# MATERIAL SHOWN
..............................

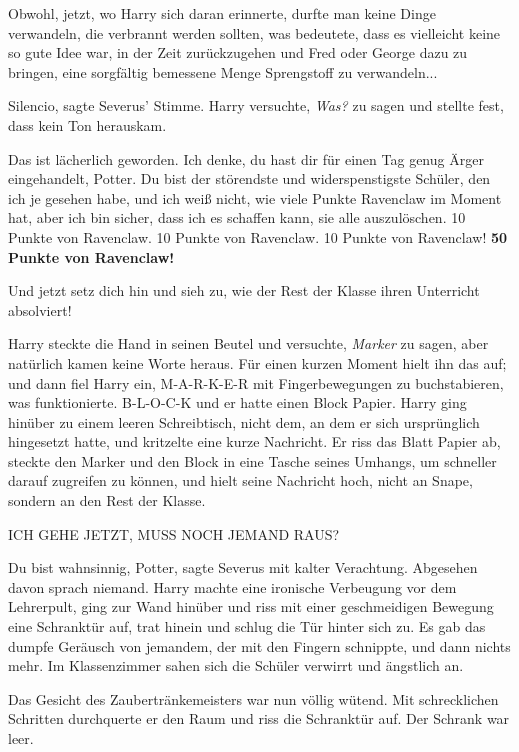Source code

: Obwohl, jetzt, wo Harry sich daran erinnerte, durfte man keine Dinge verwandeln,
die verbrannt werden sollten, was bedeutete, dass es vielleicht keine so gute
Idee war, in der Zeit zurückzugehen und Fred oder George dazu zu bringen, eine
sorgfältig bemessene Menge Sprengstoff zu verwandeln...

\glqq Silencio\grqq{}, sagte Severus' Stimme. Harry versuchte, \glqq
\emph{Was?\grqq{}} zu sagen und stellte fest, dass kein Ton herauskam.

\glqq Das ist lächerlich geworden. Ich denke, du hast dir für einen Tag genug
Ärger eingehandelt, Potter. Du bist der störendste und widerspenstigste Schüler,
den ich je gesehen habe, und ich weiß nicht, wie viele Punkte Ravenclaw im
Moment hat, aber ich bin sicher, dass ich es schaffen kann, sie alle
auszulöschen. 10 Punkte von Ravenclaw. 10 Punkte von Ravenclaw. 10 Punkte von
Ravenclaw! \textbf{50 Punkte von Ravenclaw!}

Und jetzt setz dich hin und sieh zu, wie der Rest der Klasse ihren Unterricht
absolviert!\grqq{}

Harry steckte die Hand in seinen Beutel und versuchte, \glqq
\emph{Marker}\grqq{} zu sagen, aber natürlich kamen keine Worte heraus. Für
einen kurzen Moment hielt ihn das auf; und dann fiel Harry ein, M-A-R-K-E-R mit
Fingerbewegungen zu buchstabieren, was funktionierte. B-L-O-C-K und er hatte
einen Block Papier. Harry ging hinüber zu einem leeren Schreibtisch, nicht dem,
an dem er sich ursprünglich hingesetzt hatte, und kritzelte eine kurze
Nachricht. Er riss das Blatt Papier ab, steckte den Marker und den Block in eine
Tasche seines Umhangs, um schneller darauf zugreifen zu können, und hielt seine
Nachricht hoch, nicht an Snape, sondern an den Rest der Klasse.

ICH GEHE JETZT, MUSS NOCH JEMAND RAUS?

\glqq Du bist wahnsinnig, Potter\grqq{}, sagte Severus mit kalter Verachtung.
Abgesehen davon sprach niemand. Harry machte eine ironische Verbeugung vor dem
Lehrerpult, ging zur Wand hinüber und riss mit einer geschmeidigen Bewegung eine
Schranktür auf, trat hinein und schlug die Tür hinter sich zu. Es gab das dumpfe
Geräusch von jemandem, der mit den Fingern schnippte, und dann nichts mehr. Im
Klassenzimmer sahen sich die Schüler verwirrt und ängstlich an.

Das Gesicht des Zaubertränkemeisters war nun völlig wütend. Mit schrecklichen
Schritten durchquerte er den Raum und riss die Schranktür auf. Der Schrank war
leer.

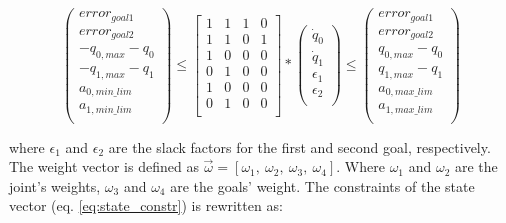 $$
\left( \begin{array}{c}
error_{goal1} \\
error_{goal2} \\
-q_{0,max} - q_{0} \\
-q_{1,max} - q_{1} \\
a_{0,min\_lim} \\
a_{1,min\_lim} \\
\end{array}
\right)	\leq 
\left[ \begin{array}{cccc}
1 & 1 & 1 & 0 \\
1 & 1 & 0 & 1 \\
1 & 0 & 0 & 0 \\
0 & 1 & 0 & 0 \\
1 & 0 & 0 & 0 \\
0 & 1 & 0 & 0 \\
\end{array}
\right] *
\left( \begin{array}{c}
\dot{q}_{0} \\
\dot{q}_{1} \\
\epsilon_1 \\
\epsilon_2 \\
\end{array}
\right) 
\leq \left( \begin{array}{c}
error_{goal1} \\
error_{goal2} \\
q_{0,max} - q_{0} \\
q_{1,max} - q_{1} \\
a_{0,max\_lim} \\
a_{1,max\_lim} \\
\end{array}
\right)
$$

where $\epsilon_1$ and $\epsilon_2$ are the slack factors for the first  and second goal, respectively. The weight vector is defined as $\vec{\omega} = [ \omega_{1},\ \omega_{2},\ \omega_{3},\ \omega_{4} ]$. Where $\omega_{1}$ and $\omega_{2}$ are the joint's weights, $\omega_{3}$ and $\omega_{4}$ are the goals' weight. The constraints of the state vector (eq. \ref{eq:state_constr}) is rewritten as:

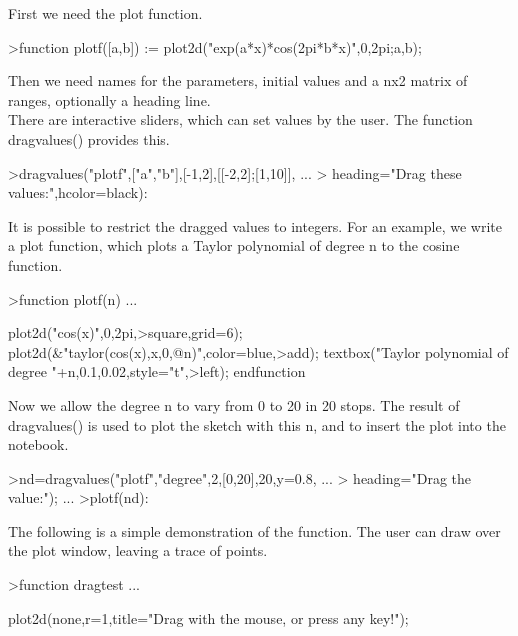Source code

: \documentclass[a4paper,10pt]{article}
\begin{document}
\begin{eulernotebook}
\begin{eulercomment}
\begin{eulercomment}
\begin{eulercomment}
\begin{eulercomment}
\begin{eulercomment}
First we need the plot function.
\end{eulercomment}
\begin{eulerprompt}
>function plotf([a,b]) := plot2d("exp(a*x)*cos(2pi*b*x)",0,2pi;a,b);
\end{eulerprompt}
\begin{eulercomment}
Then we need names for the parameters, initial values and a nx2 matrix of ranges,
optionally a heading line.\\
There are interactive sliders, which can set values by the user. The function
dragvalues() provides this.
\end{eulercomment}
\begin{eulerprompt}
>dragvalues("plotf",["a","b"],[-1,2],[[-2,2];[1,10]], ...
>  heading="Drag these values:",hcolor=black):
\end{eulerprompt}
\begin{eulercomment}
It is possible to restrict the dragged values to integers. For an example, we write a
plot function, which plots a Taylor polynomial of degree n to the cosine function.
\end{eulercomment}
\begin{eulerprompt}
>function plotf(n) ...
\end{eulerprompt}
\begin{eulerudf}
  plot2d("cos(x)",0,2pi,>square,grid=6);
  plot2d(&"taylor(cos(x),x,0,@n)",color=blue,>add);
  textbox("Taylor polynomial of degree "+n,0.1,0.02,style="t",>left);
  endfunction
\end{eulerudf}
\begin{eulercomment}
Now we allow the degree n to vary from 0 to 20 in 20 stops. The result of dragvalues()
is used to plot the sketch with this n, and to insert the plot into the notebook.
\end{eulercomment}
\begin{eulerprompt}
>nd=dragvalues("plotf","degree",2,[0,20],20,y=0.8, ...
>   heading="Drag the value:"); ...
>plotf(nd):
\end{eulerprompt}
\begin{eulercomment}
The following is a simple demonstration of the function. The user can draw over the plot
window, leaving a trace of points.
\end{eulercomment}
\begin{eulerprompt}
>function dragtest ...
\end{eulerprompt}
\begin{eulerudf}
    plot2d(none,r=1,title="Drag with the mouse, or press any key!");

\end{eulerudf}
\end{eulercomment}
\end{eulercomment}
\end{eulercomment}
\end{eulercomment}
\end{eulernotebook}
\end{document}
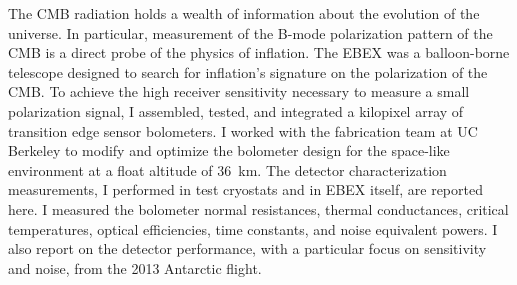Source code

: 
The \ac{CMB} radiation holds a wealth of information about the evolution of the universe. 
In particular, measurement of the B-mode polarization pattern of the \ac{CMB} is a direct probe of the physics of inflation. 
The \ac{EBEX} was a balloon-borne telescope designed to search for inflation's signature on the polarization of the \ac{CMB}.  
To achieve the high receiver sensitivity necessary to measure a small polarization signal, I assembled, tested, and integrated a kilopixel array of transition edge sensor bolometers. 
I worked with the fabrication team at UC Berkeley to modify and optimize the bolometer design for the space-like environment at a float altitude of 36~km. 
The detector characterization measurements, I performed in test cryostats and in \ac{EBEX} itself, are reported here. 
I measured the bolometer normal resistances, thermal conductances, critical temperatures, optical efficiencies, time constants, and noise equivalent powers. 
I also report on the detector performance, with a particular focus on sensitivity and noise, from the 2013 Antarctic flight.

..............................

# DIRECTIONS FOR THIS TASK
Excluding pictures, reproduce the listing above exactly as it stands.

# RESPONSE BOX
Source code

: Obwohl, jetzt, wo Harry sich daran erinnerte, durfte man keine Dinge verwandeln,
die verbrannt werden sollten, was bedeutete, dass es vielleicht keine so gute
Idee war, in der Zeit zurückzugehen und Fred oder George dazu zu bringen, eine
sorgfältig bemessene Menge Sprengstoff zu verwandeln...

\glqq Silencio\grqq{}, sagte Severus' Stimme. Harry versuchte, \glqq
\emph{Was?\grqq{}} zu sagen und stellte fest, dass kein Ton herauskam.

\glqq Das ist lächerlich geworden. Ich denke, du hast dir für einen Tag genug
Ärger eingehandelt, Potter. Du bist der störendste und widerspenstigste Schüler,
den ich je gesehen habe, und ich weiß nicht, wie viele Punkte Ravenclaw im
Moment hat, aber ich bin sicher, dass ich es schaffen kann, sie alle
auszulöschen. 10 Punkte von Ravenclaw. 10 Punkte von Ravenclaw. 10 Punkte von
Ravenclaw! \textbf{50 Punkte von Ravenclaw!}

Und jetzt setz dich hin und sieh zu, wie der Rest der Klasse ihren Unterricht
absolviert!\grqq{}

Harry steckte die Hand in seinen Beutel und versuchte, \glqq
\emph{Marker}\grqq{} zu sagen, aber natürlich kamen keine Worte heraus. Für
einen kurzen Moment hielt ihn das auf; und dann fiel Harry ein, M-A-R-K-E-R mit
Fingerbewegungen zu buchstabieren, was funktionierte. B-L-O-C-K und er hatte
einen Block Papier. Harry ging hinüber zu einem leeren Schreibtisch, nicht dem,
an dem er sich ursprünglich hingesetzt hatte, und kritzelte eine kurze
Nachricht. Er riss das Blatt Papier ab, steckte den Marker und den Block in eine
Tasche seines Umhangs, um schneller darauf zugreifen zu können, und hielt seine
Nachricht hoch, nicht an Snape, sondern an den Rest der Klasse.

ICH GEHE JETZT, MUSS NOCH JEMAND RAUS?

\glqq Du bist wahnsinnig, Potter\grqq{}, sagte Severus mit kalter Verachtung.
Abgesehen davon sprach niemand. Harry machte eine ironische Verbeugung vor dem
Lehrerpult, ging zur Wand hinüber und riss mit einer geschmeidigen Bewegung eine
Schranktür auf, trat hinein und schlug die Tür hinter sich zu. Es gab das dumpfe
Geräusch von jemandem, der mit den Fingern schnippte, und dann nichts mehr. Im
Klassenzimmer sahen sich die Schüler verwirrt und ängstlich an.

Das Gesicht des Zaubertränkemeisters war nun völlig wütend. Mit schrecklichen
Schritten durchquerte er den Raum und riss die Schranktür auf. Der Schrank war
leer.

 $$
\left( \begin{array}{c}
error_{goal1} \\
error_{goal2} \\
-q_{0,max} - q_{0} \\
-q_{1,max} - q_{1} \\
a_{0,min\_lim} \\
a_{1,min\_lim} \\
\end{array}
\right)	\leq 
\left[ \begin{array}{cccc}
1 & 1 & 1 & 0 \\
1 & 1 & 0 & 1 \\
1 & 0 & 0 & 0 \\
0 & 1 & 0 & 0 \\
1 & 0 & 0 & 0 \\
0 & 1 & 0 & 0 \\
\end{array}
\right] *
\left( \begin{array}{c}
\dot{q}_{0} \\
\dot{q}_{1} \\
\epsilon_1 \\
\epsilon_2 \\
\end{array}
\right) 
\leq \left( \begin{array}{c}
error_{goal1} \\
error_{goal2} \\
q_{0,max} - q_{0} \\
q_{1,max} - q_{1} \\
a_{0,max\_lim} \\
a_{1,max\_lim} \\
\end{array}
\right)
$$

where $\epsilon_1$ and $\epsilon_2$ are the slack factors for the first  and second goal, respectively. The weight vector is defined as $\vec{\omega} = [ \omega_{1},\ \omega_{2},\ \omega_{3},\ \omega_{4} ]$. Where $\omega_{1}$ and $\omega_{2}$ are the joint's weights, $\omega_{3}$ and $\omega_{4}$ are the goals' weight. The constraints of the state vector (eq. \ref{eq:state_constr}) is rewritten as:

Source code

: \documentclass[a4paper,10pt]{article}
\begin{document}
\begin{eulernotebook}
\begin{eulercomment}
\begin{eulercomment}
\begin{eulercomment}
\begin{eulercomment}
\begin{eulercomment}
First we need the plot function.
\end{eulercomment}
\begin{eulerprompt}
>function plotf([a,b]) := plot2d("exp(a*x)*cos(2pi*b*x)",0,2pi;a,b);
\end{eulerprompt}
\begin{eulercomment}
Then we need names for the parameters, initial values and a nx2 matrix of ranges,
optionally a heading line.\\
There are interactive sliders, which can set values by the user. The function
dragvalues() provides this.
\end{eulercomment}
\begin{eulerprompt}
>dragvalues("plotf",["a","b"],[-1,2],[[-2,2];[1,10]], ...
>  heading="Drag these values:",hcolor=black):
\end{eulerprompt}
\begin{eulercomment}
It is possible to restrict the dragged values to integers. For an example, we write a
plot function, which plots a Taylor polynomial of degree n to the cosine function.
\end{eulercomment}
\begin{eulerprompt}
>function plotf(n) ...
\end{eulerprompt}
\begin{eulerudf}
  plot2d("cos(x)",0,2pi,>square,grid=6);
  plot2d(&"taylor(cos(x),x,0,@n)",color=blue,>add);
  textbox("Taylor polynomial of degree "+n,0.1,0.02,style="t",>left);
  endfunction
\end{eulerudf}
\begin{eulercomment}
Now we allow the degree n to vary from 0 to 20 in 20 stops. The result of dragvalues()
is used to plot the sketch with this n, and to insert the plot into the notebook.
\end{eulercomment}
\begin{eulerprompt}
>nd=dragvalues("plotf","degree",2,[0,20],20,y=0.8, ...
>   heading="Drag the value:"); ...
>plotf(nd):
\end{eulerprompt}
\begin{eulercomment}
The following is a simple demonstration of the function. The user can draw over the plot
window, leaving a trace of points.
\end{eulercomment}
\begin{eulerprompt}
>function dragtest ...
\end{eulerprompt}
\begin{eulerudf}
    plot2d(none,r=1,title="Drag with the mouse, or press any key!");

\end{eulerudf}
\end{eulercomment}
\end{eulercomment}
\end{eulercomment}
\end{eulercomment}
\end{eulernotebook}
\end{document}
Source code

: 
The \ac{CMB} radiation holds a wealth of information about the evolution of the universe. 
In particular, measurement of the B-mode polarization pattern of the \ac{CMB} is a direct probe of the physics of inflation. 
The \ac{EBEX} was a balloon-borne telescope designed to search for inflation's signature on the polarization of the \ac{CMB}.  
To achieve the high receiver sensitivity necessary to measure a small polarization signal, I assembled, tested, and integrated a kilopixel array of transition edge sensor bolometers. 
I worked with the fabrication team at UC Berkeley to modify and optimize the bolometer design for the space-like environment at a float altitude of 36~km. 
The detector characterization measurements, I performed in test cryostats and in \ac{EBEX} itself, are reported here. 
I measured the bolometer normal resistances, thermal conductances, critical temperatures, optical efficiencies, time constants, and noise equivalent powers. 
I also report on the detector performance, with a particular focus on sensitivity and noise, from the 2013 Antarctic flight.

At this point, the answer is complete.